25 Haziran 2017 tarihli Rupen Kevorkyants gökyüzüne çıktı film çekmeye… başlıklı yazımızda, önce arkadaşım sonra da hocam olmuş, Ermenistan’lı belgesel yönetmeni Sayın Rupen Kevorkyants’ın ölüm haberini paylaşmış, anlatmaya çalışmıştık…
İlk karşılaşmamızda yani 1982’de kendisini nasıl nahif, romantik hayata heyecan ama bir o kadar da tutkulu bir inançla bakan duruşumla, ör: Sovyetler Birliği’nde ulusal sorunların halledildiğine ve Türkiye sol’una olan inancımla, kendisini nasıl şaşırttığımı anlatmıştım…
Kendisinin de, Mıkhitar Sbarabed adlı, Ermeni tarihinden bir komutan hakkında çevrilmiş bir film için; Sovyet Ermenistan’ı ve Sovyet Azerbaycan’ın nasıl karıştığını, hakem olarak Moskova’nın meseleye dâhil olduğunu, anlatmasıyla da beni şaşırttığını da…
***
Sonunda, aradan geçen 35 yıl sonra aynı kendisinin bana (…) Dinle, biliyorsun seni uzaktan izliyorum… Eninde sonunda, bakma bana, ben de bal gibi biliyorum, böyle kopuklukla olmaz, en azından her aklı başında Ermeni, kendi mesleğindeki aklı başındaki Türklerle ilişkiye girmeli, bunun başka yolu yok dediğini de aktarmıştım…
Dile kolay usta olmak kolay değildi…
Usta olmak için yıllar ama boşuna geçen değil, dolu-dolu tecrübelerle olan türden, yılların geçmesi gerekiyordu…

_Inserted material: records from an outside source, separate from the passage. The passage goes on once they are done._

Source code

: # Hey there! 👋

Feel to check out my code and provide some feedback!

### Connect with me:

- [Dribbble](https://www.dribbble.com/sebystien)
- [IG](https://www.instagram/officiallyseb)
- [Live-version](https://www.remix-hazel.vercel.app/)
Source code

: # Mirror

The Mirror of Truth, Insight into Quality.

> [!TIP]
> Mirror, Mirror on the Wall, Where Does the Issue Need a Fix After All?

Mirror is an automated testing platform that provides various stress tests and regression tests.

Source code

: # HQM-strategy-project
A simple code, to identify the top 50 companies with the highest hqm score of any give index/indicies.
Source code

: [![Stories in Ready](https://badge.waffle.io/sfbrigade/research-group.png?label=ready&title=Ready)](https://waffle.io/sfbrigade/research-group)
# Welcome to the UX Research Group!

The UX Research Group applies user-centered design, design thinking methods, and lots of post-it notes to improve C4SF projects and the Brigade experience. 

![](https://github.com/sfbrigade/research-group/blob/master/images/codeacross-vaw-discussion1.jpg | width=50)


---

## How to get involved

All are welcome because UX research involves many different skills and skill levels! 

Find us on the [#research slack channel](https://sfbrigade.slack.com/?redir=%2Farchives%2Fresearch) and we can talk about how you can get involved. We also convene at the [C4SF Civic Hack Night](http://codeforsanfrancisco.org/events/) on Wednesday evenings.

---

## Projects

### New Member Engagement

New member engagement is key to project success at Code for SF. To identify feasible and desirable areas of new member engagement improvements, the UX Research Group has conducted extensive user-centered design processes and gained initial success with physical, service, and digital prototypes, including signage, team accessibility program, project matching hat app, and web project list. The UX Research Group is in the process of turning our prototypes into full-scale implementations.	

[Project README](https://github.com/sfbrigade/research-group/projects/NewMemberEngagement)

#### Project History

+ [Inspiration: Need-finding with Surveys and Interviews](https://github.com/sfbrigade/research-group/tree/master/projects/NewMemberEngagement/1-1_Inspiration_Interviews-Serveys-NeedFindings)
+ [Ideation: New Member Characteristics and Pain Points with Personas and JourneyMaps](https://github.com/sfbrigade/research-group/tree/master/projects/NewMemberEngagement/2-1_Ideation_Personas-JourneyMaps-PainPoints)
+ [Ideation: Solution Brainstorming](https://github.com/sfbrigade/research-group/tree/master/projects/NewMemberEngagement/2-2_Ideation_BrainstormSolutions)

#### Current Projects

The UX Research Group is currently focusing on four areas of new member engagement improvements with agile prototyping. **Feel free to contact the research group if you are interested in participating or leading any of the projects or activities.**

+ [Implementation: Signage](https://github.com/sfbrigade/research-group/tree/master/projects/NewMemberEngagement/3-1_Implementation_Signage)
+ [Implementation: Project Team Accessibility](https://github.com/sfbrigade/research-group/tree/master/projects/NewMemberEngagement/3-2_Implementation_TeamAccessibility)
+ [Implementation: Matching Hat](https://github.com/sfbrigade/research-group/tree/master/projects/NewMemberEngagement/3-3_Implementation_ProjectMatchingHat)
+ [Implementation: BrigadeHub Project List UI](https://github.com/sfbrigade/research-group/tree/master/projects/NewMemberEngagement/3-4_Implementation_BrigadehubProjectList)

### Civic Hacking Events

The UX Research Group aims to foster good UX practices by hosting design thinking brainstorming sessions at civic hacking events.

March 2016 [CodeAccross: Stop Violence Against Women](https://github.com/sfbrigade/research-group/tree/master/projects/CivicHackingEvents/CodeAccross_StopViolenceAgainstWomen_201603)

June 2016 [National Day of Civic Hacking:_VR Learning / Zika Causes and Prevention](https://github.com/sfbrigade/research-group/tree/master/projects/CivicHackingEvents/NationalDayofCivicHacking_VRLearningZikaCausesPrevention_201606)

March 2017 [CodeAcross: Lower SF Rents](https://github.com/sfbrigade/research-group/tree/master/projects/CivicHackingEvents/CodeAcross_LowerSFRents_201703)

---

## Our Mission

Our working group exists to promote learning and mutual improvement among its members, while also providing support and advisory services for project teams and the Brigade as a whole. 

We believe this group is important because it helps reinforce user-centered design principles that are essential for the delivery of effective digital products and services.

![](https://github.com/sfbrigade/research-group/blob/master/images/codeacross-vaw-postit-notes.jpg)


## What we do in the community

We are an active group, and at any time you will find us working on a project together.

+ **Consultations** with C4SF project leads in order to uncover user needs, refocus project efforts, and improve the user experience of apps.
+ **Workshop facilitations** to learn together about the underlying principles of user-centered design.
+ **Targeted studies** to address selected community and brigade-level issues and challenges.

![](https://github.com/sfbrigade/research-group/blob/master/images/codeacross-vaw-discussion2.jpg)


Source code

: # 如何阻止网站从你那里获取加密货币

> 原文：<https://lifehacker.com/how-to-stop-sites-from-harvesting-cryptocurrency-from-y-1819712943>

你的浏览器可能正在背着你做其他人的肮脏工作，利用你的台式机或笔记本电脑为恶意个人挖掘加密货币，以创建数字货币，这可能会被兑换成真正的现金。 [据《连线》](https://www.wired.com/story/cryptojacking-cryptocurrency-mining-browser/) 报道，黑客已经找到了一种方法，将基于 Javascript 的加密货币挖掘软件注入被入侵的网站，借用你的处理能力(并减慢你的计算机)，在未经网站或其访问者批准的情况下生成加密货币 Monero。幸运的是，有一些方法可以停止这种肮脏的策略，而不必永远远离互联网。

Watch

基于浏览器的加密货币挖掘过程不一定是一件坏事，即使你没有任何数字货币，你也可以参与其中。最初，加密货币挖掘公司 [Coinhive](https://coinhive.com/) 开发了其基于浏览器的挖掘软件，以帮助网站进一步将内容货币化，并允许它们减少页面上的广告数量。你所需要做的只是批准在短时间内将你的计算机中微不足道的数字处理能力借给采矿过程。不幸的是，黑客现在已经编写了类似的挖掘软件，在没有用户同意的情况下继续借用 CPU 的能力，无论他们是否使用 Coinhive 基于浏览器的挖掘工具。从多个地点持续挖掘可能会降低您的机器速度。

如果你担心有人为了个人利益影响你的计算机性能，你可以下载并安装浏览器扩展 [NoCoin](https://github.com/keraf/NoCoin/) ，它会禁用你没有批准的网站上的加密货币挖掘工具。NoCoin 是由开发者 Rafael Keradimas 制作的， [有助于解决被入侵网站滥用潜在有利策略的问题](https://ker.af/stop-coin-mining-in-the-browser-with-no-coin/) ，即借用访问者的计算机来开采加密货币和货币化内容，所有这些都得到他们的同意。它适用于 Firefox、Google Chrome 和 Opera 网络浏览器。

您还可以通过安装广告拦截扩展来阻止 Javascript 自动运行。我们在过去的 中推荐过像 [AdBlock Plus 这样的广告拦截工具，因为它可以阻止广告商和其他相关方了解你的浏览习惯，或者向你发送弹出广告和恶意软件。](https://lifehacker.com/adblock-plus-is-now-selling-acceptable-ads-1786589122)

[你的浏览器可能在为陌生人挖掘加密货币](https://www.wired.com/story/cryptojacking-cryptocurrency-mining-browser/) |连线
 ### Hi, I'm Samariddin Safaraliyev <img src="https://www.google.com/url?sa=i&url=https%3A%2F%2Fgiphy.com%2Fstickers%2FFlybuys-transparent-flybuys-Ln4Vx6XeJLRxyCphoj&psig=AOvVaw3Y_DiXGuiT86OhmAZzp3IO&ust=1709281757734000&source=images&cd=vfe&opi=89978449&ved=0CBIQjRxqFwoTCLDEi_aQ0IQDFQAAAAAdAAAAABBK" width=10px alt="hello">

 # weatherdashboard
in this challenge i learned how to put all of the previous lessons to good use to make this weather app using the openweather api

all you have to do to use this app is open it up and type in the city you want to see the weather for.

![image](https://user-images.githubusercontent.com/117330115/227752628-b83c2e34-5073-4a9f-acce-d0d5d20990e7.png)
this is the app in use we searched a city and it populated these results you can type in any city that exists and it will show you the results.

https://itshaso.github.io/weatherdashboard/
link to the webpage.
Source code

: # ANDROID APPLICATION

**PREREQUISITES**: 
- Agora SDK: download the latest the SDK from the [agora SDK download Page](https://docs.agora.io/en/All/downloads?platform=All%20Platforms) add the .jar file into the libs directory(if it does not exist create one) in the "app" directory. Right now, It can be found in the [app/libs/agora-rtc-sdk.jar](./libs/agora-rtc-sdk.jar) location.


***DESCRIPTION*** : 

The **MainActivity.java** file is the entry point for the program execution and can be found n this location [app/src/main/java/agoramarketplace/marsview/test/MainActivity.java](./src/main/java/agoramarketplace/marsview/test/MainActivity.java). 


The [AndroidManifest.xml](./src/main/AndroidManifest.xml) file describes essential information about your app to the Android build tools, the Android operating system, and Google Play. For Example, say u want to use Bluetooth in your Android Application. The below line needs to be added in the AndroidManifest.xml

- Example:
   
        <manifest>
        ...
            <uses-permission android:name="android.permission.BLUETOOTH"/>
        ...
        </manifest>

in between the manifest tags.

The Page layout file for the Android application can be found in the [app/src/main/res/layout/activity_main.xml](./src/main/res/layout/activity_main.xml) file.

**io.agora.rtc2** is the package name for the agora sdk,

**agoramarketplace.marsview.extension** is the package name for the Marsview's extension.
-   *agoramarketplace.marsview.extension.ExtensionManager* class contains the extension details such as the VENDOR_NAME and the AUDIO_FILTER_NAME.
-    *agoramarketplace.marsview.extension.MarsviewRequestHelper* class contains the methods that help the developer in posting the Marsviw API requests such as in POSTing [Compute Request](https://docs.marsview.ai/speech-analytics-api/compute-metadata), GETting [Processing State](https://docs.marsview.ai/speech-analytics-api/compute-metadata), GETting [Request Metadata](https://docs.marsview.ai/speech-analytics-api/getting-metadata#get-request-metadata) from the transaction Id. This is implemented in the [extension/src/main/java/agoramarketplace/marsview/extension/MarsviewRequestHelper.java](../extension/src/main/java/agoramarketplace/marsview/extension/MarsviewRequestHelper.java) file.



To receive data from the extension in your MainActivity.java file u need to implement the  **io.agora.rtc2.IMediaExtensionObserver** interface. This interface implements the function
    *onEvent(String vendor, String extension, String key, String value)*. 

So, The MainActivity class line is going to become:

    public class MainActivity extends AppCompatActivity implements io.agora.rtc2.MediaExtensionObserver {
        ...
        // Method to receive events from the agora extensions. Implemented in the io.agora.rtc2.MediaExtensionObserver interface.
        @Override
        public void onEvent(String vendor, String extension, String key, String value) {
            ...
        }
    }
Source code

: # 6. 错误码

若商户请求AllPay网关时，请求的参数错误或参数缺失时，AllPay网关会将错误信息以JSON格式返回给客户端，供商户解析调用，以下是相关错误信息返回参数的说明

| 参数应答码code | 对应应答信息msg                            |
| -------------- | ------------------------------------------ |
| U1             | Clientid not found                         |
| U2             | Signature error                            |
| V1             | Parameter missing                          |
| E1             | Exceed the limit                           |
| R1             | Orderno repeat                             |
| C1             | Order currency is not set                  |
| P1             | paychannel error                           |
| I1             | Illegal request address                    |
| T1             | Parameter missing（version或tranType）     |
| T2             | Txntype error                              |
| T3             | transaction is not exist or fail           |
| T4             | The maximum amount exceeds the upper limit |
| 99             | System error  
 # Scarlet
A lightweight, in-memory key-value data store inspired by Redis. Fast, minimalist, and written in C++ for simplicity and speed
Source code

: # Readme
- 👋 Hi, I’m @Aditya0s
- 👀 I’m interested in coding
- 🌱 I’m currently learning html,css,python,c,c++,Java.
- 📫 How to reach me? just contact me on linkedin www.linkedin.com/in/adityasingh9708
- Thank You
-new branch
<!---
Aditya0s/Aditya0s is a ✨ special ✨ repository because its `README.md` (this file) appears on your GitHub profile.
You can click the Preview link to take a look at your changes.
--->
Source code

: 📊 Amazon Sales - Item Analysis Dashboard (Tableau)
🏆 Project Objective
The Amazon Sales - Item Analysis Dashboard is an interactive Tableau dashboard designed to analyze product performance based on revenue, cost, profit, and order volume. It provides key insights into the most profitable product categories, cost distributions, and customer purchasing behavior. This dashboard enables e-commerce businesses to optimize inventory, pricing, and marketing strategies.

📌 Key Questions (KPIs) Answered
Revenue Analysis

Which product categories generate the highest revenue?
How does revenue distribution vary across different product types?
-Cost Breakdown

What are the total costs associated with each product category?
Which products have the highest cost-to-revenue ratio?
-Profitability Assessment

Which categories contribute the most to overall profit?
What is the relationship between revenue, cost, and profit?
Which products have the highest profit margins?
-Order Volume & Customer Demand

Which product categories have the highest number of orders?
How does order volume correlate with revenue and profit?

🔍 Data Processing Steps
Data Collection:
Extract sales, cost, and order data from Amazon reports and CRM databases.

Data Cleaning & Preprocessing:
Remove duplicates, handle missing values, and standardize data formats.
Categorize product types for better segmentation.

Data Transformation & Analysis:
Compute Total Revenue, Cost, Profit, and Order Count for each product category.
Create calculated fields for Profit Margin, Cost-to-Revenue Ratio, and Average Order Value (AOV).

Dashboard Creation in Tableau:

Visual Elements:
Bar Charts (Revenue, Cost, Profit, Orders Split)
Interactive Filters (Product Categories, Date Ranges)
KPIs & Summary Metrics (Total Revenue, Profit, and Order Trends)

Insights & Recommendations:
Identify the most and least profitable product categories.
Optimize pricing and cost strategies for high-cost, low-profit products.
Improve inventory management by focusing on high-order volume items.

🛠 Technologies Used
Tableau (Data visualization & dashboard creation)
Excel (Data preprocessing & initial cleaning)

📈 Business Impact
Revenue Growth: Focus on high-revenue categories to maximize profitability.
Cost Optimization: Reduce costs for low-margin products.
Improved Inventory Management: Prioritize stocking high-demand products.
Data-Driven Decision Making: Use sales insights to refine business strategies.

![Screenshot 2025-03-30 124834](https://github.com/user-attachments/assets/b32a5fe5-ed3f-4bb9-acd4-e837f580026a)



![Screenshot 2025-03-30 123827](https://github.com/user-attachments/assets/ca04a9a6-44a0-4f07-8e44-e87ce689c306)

Seyahatler, tanışmalar gerekiyordu…
Yeni dostluklar, fikir teatileri…
Kısaca, turizm kampanyaları için yaratılmış bir slogan boşuna değil, halklar-kültürler arası ilişkiyi tercüme ediyordu aslında…
Dünya çapına yaşayan tek (diğeri Mardin doğumlu rahmetli Yusuf Karş) Türkiyeli Ermeni fotoğrafçı, Ara Güler üzerine belgesel film yapmak için özel ekip yollamıştı İstanbul’a…
Bu Der Saadet ya da Kostantiniyye adlı şehrin havasını solumak için yine yönetmen olan kardeşi Georgiya ile ve nihayet bir başka sefer Türkiyeli meslektaşlarıyla tanışmak üzere gelmişti bu şehre…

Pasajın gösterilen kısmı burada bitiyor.